→ WHAT YOU ARE ASKED TO DO
In the listing below, find the line with "### Integrating with Amazon Timestream" and the line with "First, we could". Repeat those two lines and all lines between them exactly.

───── PROVIDED RECORDS ─────

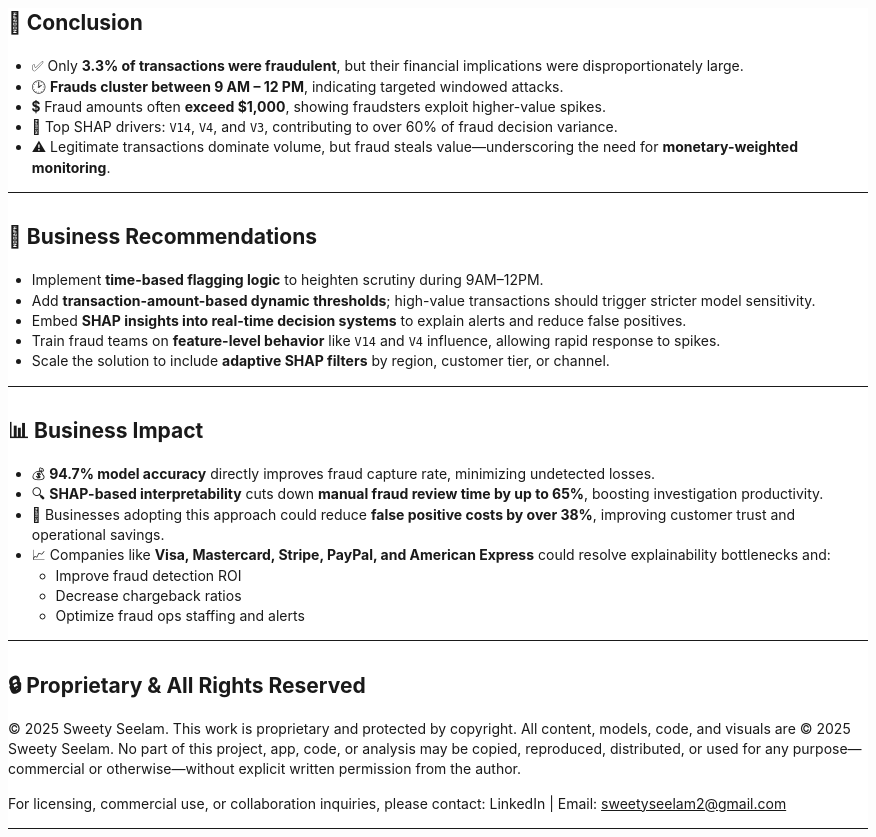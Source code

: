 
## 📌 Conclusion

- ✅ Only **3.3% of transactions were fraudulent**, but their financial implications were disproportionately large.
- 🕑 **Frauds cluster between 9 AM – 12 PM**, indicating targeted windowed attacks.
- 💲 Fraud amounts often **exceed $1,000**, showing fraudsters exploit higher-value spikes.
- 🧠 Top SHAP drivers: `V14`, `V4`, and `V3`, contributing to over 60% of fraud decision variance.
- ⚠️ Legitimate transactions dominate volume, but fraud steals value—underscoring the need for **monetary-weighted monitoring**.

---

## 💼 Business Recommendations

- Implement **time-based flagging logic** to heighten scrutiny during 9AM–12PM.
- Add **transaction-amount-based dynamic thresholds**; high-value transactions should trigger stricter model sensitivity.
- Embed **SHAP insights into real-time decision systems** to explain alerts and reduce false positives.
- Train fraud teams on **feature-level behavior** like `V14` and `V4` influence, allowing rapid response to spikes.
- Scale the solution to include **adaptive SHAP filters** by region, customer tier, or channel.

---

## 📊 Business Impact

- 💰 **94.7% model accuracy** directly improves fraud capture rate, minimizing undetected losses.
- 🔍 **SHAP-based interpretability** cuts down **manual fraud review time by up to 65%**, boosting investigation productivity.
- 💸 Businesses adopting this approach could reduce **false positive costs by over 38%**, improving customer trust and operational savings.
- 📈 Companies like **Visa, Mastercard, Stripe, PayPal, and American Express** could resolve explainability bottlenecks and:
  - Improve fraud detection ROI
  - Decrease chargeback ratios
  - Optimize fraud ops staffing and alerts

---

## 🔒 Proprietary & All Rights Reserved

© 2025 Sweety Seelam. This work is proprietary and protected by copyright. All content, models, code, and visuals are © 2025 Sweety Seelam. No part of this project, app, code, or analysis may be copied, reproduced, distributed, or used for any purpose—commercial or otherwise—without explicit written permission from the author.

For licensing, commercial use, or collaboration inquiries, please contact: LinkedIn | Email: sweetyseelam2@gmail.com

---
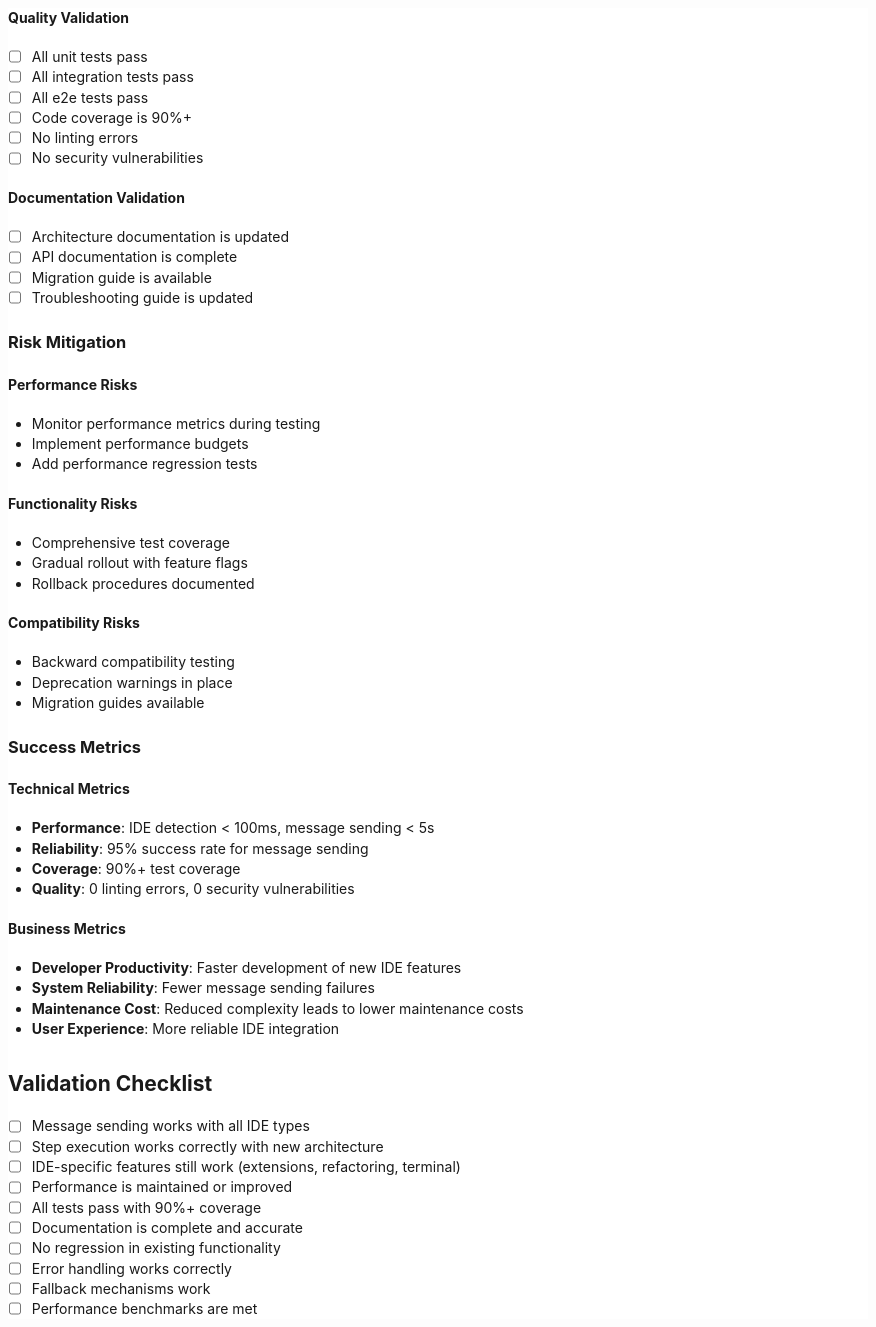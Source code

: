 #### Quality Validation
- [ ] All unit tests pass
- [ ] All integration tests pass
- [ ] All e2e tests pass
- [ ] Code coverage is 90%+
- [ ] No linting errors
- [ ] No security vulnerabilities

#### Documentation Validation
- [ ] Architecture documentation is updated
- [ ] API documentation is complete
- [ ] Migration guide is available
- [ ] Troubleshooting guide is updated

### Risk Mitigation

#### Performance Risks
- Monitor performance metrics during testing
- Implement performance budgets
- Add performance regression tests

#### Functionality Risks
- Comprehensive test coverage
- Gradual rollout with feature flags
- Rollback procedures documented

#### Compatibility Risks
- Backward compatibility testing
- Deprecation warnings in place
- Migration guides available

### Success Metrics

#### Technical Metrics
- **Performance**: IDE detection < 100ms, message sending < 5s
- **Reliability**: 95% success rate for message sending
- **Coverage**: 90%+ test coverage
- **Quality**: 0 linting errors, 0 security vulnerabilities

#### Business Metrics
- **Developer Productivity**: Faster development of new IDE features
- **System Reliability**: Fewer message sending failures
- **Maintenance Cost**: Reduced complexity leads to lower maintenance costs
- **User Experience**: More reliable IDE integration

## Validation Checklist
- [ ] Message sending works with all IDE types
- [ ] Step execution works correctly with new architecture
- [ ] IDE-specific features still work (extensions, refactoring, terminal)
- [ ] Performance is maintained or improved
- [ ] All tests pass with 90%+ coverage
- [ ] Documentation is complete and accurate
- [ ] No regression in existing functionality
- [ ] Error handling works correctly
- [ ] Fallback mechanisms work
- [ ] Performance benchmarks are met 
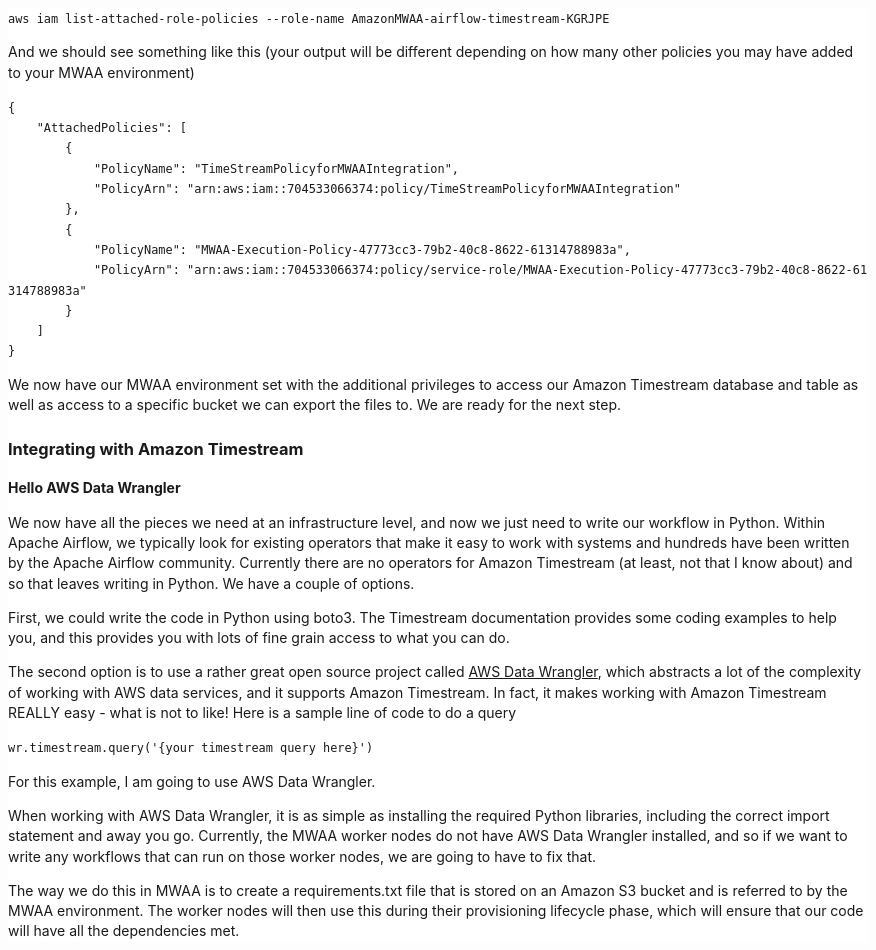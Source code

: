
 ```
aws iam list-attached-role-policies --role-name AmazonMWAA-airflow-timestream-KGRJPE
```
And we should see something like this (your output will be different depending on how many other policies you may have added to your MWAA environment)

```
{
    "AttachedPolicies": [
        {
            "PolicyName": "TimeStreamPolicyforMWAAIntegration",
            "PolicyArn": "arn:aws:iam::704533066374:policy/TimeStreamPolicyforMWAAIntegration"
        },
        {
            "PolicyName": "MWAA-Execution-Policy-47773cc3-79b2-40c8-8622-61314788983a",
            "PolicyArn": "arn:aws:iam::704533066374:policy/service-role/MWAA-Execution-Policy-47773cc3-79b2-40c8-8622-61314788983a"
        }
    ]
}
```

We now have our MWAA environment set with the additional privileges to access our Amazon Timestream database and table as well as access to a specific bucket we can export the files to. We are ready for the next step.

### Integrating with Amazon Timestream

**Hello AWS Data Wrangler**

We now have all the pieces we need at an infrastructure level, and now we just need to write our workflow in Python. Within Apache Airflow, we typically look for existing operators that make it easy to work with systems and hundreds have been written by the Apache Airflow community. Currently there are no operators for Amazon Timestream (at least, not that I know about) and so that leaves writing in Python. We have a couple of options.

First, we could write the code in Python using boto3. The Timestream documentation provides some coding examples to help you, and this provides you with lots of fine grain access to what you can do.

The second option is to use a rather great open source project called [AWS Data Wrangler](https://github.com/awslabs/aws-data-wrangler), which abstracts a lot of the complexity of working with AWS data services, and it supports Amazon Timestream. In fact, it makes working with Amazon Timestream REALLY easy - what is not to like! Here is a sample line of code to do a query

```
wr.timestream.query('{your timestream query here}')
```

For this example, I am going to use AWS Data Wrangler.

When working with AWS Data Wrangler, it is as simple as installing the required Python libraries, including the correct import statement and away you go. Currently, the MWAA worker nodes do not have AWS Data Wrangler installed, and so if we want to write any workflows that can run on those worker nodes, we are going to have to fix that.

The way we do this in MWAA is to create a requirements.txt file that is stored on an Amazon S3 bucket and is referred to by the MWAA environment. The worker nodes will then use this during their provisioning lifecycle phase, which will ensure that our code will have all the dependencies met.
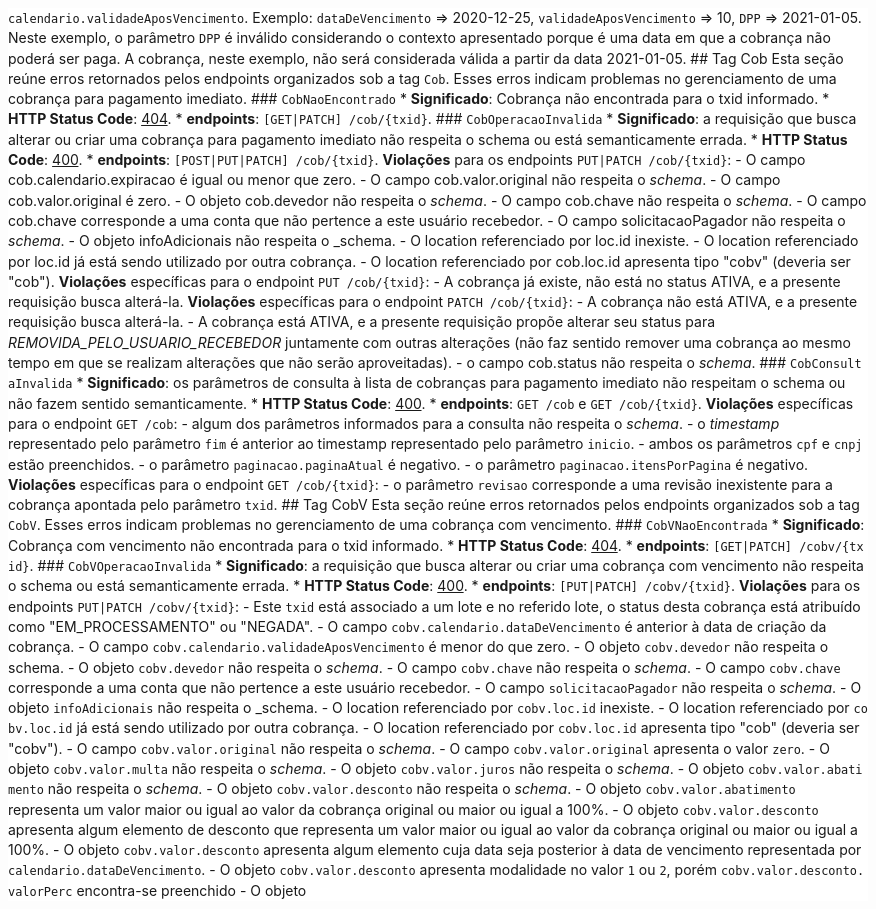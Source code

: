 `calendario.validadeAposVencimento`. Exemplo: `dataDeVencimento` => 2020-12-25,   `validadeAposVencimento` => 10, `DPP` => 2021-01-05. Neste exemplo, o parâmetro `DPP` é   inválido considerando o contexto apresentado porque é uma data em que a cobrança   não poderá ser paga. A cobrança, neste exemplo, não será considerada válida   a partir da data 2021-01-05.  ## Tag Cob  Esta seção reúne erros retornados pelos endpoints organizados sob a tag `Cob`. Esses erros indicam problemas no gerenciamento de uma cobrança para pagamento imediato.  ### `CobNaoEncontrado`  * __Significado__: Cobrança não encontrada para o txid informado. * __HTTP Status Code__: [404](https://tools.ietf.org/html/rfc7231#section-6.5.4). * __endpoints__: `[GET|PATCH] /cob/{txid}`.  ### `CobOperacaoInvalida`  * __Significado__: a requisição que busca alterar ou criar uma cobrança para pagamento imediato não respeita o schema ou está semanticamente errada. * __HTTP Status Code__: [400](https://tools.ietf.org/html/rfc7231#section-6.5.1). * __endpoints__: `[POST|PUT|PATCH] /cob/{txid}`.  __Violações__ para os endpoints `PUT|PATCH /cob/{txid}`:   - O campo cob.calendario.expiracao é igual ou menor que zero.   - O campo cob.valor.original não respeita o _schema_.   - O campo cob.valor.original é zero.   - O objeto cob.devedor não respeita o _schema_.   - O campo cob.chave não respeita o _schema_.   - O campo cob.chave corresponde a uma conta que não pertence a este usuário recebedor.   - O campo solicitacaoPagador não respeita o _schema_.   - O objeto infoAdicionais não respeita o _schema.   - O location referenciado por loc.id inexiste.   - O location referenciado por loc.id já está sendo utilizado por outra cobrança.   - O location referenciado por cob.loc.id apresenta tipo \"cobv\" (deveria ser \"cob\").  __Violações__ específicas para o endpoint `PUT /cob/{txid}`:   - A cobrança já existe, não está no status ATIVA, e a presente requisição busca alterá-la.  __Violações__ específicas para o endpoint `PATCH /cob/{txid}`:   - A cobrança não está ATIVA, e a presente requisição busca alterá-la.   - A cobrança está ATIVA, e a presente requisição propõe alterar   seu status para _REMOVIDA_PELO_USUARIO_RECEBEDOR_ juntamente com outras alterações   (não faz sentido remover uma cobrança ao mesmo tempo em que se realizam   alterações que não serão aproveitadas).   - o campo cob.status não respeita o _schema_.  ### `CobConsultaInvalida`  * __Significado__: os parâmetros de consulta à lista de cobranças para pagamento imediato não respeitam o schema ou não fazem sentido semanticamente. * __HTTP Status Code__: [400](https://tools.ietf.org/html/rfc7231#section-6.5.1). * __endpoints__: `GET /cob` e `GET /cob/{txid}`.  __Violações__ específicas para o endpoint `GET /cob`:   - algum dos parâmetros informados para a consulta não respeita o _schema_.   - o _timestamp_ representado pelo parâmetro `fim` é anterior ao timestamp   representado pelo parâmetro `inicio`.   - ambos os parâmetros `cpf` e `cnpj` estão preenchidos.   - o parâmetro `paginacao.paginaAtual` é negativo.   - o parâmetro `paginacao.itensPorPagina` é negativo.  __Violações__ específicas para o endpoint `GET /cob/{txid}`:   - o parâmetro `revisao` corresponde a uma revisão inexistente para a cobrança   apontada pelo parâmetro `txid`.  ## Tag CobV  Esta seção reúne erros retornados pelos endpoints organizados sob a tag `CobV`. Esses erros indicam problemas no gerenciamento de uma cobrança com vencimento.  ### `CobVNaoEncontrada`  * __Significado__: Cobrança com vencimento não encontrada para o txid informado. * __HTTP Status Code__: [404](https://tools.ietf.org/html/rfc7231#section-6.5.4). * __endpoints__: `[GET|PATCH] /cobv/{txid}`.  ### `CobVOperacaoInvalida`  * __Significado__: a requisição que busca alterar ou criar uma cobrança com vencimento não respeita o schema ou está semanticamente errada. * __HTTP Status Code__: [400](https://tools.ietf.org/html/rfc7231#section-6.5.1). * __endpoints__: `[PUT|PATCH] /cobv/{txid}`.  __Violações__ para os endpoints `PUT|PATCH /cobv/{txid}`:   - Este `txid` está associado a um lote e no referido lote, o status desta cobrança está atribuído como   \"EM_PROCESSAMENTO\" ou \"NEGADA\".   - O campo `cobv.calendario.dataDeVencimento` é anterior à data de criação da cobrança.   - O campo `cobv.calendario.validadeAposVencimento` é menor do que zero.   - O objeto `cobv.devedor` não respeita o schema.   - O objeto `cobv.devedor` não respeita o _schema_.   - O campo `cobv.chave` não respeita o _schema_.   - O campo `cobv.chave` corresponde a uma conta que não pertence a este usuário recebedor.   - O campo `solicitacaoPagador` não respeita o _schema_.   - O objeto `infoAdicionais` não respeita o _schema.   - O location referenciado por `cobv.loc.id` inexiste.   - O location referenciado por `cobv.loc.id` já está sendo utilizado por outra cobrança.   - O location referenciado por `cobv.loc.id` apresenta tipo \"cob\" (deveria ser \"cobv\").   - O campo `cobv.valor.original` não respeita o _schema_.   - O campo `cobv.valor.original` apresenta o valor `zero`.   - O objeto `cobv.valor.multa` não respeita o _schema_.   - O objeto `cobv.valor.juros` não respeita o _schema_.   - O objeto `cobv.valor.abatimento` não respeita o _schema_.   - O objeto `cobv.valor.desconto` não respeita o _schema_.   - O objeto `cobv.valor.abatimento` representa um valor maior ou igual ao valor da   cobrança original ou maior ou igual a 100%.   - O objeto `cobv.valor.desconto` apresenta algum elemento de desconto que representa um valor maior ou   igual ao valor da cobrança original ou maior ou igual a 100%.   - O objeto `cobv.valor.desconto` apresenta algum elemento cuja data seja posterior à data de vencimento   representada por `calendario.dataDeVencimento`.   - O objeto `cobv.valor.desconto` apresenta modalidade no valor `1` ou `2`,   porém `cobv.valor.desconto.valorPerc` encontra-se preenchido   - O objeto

─────

→ SOLVED EXERCISE
### Integrating with Amazon Timestream

**Hello AWS Data Wrangler**

We now have all the pieces we need at an infrastructure level, and now we just need to write our workflow in Python. Within Apache Airflow, we typically look for existing operators that make it easy to work with systems and hundreds have been written by the Apache Airflow community. Currently there are no operators for Amazon Timestream (at least, not that I know about) and so that leaves writing in Python. We have a couple of options.

First, we could write the code in Python using boto3. The Timestream documentation provides some coding examples to help you, and this provides you with lots of fine grain access to what you can do.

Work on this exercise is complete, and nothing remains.